**Your task:** Transcribe all of the listing below in full.

**Given records:**
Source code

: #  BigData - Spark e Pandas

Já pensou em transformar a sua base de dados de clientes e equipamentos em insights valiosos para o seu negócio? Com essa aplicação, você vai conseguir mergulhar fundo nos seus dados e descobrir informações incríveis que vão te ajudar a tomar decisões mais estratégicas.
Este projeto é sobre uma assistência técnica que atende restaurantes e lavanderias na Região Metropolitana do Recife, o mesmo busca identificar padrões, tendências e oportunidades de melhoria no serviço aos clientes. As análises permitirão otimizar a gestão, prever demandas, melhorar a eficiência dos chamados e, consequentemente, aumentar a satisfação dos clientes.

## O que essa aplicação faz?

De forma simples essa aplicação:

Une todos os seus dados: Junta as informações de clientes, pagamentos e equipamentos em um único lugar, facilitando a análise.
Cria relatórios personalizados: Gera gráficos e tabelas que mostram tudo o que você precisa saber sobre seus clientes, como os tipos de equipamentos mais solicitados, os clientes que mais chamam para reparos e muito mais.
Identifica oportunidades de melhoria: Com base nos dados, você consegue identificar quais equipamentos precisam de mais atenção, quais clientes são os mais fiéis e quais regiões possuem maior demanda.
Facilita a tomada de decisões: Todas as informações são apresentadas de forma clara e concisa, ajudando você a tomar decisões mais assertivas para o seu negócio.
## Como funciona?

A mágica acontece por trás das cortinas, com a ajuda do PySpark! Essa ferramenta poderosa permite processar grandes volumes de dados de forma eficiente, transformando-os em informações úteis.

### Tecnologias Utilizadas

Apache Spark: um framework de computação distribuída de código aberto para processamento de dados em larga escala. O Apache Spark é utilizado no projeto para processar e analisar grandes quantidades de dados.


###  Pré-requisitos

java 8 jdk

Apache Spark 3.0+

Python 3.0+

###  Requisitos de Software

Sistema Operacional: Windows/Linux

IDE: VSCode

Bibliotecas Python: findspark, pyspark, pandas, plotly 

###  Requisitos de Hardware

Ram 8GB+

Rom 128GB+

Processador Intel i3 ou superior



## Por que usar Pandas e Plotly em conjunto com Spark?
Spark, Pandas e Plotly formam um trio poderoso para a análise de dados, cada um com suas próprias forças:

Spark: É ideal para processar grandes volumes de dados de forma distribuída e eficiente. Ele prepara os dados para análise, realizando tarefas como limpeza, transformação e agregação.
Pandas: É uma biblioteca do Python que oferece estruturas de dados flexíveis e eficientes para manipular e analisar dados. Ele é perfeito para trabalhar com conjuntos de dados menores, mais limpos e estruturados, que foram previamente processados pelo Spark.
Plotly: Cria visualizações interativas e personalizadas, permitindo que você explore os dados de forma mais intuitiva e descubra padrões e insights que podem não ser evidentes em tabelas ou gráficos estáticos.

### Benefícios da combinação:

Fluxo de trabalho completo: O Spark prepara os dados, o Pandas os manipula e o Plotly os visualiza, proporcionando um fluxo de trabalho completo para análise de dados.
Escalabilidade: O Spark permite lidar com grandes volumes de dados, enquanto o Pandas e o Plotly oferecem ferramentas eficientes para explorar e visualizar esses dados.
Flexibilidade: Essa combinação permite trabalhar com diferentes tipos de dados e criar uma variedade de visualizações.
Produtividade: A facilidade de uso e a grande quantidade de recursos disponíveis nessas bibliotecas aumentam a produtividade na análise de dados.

**Response for this exercise:**
Source code

: #  BigData - Spark e Pandas

Já pensou em transformar a sua base de dados de clientes e equipamentos em insights valiosos para o seu negócio? Com essa aplicação, você vai conseguir mergulhar fundo nos seus dados e descobrir informações incríveis que vão te ajudar a tomar decisões mais estratégicas.
Este projeto é sobre uma assistência técnica que atende restaurantes e lavanderias na Região Metropolitana do Recife, o mesmo busca identificar padrões, tendências e oportunidades de melhoria no serviço aos clientes. As análises permitirão otimizar a gestão, prever demandas, melhorar a eficiência dos chamados e, consequentemente, aumentar a satisfação dos clientes.

## O que essa aplicação faz?

De forma simples essa aplicação:

Une todos os seus dados: Junta as informações de clientes, pagamentos e equipamentos em um único lugar, facilitando a análise.
Cria relatórios personalizados: Gera gráficos e tabelas que mostram tudo o que você precisa saber sobre seus clientes, como os tipos de equipamentos mais solicitados, os clientes que mais chamam para reparos e muito mais.
Identifica oportunidades de melhoria: Com base nos dados, você consegue identificar quais equipamentos precisam de mais atenção, quais clientes são os mais fiéis e quais regiões possuem maior demanda.
Facilita a tomada de decisões: Todas as informações são apresentadas de forma clara e concisa, ajudando você a tomar decisões mais assertivas para o seu negócio.
## Como funciona?

A mágica acontece por trás das cortinas, com a ajuda do PySpark! Essa ferramenta poderosa permite processar grandes volumes de dados de forma eficiente, transformando-os em informações úteis.

### Tecnologias Utilizadas

Apache Spark: um framework de computação distribuída de código aberto para processamento de dados em larga escala. O Apache Spark é utilizado no projeto para processar e analisar grandes quantidades de dados.


###  Pré-requisitos

java 8 jdk

Apache Spark 3.0+

Python 3.0+

###  Requisitos de Software

Sistema Operacional: Windows/Linux

IDE: VSCode

Bibliotecas Python: findspark, pyspark, pandas, plotly 

###  Requisitos de Hardware

Ram 8GB+

Rom 128GB+

Processador Intel i3 ou superior



## Por que usar Pandas e Plotly em conjunto com Spark?
Spark, Pandas e Plotly formam um trio poderoso para a análise de dados, cada um com suas próprias forças:

Spark: É ideal para processar grandes volumes de dados de forma distribuída e eficiente. Ele prepara os dados para análise, realizando tarefas como limpeza, transformação e agregação.
Pandas: É uma biblioteca do Python que oferece estruturas de dados flexíveis e eficientes para manipular e analisar dados. Ele é perfeito para trabalhar com conjuntos de dados menores, mais limpos e estruturados, que foram previamente processados pelo Spark.
Plotly: Cria visualizações interativas e personalizadas, permitindo que você explore os dados de forma mais intuitiva e descubra padrões e insights que podem não ser evidentes em tabelas ou gráficos estáticos.

### Benefícios da combinação:

Fluxo de trabalho completo: O Spark prepara os dados, o Pandas os manipula e o Plotly os visualiza, proporcionando um fluxo de trabalho completo para análise de dados.
Escalabilidade: O Spark permite lidar com grandes volumes de dados, enquanto o Pandas e o Plotly oferecem ferramentas eficientes para explorar e visualizar esses dados.
Flexibilidade: Essa combinação permite trabalhar com diferentes tipos de dados e criar uma variedade de visualizações.
Produtividade: A facilidade de uso e a grande quantidade de recursos disponíveis nessas bibliotecas aumentam a produtividade na análise de dados.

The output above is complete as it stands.